Universal ultrasonic driver circuit - help required Answered
I would like to build a few, properly working, ultrasonic devices.
For example an ultrasonic soldering iron and an ultrasonic soldering bath.
But some small ultrasonic plastic welder or cutter is nice too :)
If you ever had one of the above to play with you know why they are great to have.
The development story so far:
I managed to destroy several driver boards.
The ones you find for cheap with 28 or40kHz transducers in your favourite online store.
In the beginning I knew I will have a need to repair or replace these boards but no clue why.
Take an ultrasonic cleaner and read the manual.
There it is always pointed out that a low water level can destroy your toy.
What does that exactly mean?
The transducer needs to be kept in resonance, if the water level is too low or something havy sits right at the bottom of the tank the frequency drifts off too much.

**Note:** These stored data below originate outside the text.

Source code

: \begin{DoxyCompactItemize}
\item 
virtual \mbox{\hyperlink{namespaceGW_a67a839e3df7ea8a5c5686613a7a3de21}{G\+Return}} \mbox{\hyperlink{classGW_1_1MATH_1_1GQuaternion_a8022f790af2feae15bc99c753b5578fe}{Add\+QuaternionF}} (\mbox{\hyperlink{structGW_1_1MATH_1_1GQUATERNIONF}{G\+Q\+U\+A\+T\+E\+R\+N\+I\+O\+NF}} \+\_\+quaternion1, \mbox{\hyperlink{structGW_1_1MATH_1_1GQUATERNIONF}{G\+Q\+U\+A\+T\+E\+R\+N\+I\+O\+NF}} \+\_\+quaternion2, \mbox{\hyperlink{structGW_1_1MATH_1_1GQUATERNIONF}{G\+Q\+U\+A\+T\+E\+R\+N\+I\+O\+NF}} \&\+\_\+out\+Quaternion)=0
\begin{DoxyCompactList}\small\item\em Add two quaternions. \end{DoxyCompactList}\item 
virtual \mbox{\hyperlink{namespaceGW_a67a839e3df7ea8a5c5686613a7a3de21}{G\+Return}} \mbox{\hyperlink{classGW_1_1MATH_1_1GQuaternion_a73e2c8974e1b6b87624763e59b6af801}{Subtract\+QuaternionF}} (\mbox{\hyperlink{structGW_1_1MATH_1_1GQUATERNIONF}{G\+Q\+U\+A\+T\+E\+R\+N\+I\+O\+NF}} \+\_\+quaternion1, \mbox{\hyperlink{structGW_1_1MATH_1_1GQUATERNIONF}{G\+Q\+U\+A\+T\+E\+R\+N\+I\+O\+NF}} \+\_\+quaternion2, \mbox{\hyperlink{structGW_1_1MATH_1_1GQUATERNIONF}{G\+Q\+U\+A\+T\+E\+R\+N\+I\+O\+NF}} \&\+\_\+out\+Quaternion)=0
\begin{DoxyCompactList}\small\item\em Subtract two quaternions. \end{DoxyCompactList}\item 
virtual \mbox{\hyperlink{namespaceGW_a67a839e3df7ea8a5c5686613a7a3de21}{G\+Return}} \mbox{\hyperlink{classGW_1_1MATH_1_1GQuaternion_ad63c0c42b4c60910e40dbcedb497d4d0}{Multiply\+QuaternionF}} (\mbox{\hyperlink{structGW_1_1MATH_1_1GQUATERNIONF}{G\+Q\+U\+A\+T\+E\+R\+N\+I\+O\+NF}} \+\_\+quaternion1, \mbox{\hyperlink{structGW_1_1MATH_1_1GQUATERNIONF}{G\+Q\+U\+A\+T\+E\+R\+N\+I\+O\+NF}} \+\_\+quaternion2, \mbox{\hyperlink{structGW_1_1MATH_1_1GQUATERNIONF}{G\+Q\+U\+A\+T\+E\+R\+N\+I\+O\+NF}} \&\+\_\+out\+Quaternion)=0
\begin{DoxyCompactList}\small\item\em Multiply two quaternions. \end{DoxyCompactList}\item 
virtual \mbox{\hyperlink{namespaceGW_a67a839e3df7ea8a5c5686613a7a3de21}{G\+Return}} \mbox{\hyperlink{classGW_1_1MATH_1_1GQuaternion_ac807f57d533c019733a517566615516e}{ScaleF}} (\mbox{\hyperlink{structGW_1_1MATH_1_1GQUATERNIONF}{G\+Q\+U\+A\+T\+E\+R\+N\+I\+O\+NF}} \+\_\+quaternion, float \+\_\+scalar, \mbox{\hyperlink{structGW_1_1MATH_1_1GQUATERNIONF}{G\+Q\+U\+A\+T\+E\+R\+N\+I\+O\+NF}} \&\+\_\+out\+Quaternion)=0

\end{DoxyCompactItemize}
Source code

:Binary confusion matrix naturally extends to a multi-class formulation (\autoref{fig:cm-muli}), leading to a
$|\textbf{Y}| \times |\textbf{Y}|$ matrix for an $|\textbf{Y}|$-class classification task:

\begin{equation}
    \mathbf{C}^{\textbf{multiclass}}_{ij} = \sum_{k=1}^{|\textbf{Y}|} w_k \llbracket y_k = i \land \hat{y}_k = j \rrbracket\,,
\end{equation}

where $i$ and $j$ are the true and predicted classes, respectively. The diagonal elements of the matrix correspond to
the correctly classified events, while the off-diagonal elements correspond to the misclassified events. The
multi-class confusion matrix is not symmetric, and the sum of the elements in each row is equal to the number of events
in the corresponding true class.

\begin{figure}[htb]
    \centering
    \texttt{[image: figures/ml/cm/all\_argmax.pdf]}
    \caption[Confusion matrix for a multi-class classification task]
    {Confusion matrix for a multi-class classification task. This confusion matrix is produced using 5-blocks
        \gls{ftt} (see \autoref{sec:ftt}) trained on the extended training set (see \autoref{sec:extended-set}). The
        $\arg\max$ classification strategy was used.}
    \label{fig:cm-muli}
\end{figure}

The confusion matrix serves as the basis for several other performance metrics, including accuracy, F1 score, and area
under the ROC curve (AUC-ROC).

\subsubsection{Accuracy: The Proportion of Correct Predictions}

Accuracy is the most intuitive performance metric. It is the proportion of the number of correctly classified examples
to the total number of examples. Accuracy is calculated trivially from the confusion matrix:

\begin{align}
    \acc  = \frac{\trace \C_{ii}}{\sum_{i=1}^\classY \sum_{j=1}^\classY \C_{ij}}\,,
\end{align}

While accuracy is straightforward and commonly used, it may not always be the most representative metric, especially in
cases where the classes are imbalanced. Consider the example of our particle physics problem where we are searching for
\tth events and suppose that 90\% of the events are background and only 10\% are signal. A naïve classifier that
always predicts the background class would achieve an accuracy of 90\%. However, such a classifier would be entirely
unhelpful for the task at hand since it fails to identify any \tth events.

Very expensive untis can cope a bit better here, which gave me the idea for the universal driver.
During my experiments with hoorns I noticed that it is very hard to get usable results without extensive computer simulations first.
Just one mm too long or too short and literally nothing happens, go a bit further and a thin aluminium horn might start to crack under the stress.
And in all these cases the driver overloads, in one cheap case to the point that the transducer fused together.
Trying to examine these driver circuits while they operate turned out to be a total nightmare!
Place the probe from the ocsilloscope literally anywhere and the thing goes out of tune already.
By the way: Never coil up the wires going to your transducer.....
Only way I found that somehow works is by adding a tiny transformer around the wire going to the transducer and to measure the voltage generated there.
To make it short: Destructive testing provided the requirements a driver needs to match to keep the cost low.
Reasons for the premature death of cheap driver boards:
Almost all of these cheap drivers I could find generate the 28 or 40kHz signal from the mains voltage.
Means it goes through a transformer to get the desired 50-80V and some witchcraft turns that into a more or less smooth DC voltage.
This is then switched by some beefy transistors, mosfets or similar, depending on the circuit.
The actual feedback happens with a tiny ring toroid, similar to what you use to drive a ZVS system.
With this dirt simple design a fully tuned transducer - like when nothing is attached to it yet - would cause the driver to provide a voltage of about 6x of what the transducer is rated for.
Thankfully in most cases the transducer survives this a couple of times while the transistors fry within about 3 seconds no matter how good the cooling.
Slightly out of tune - like when mounted onto a cleaning tank - the resonant frequency is slightly off the tuned 28 or 40kHz.
The driver compensates this through the tiny feedback transformer.
But this only goes for a about 1-4kHz, drift away further and first the power drops, then the voltage spikes and it dies.
The feedback is not able to shift the generated frequency enough as it is ultimately derived from the mains frequency of your grid.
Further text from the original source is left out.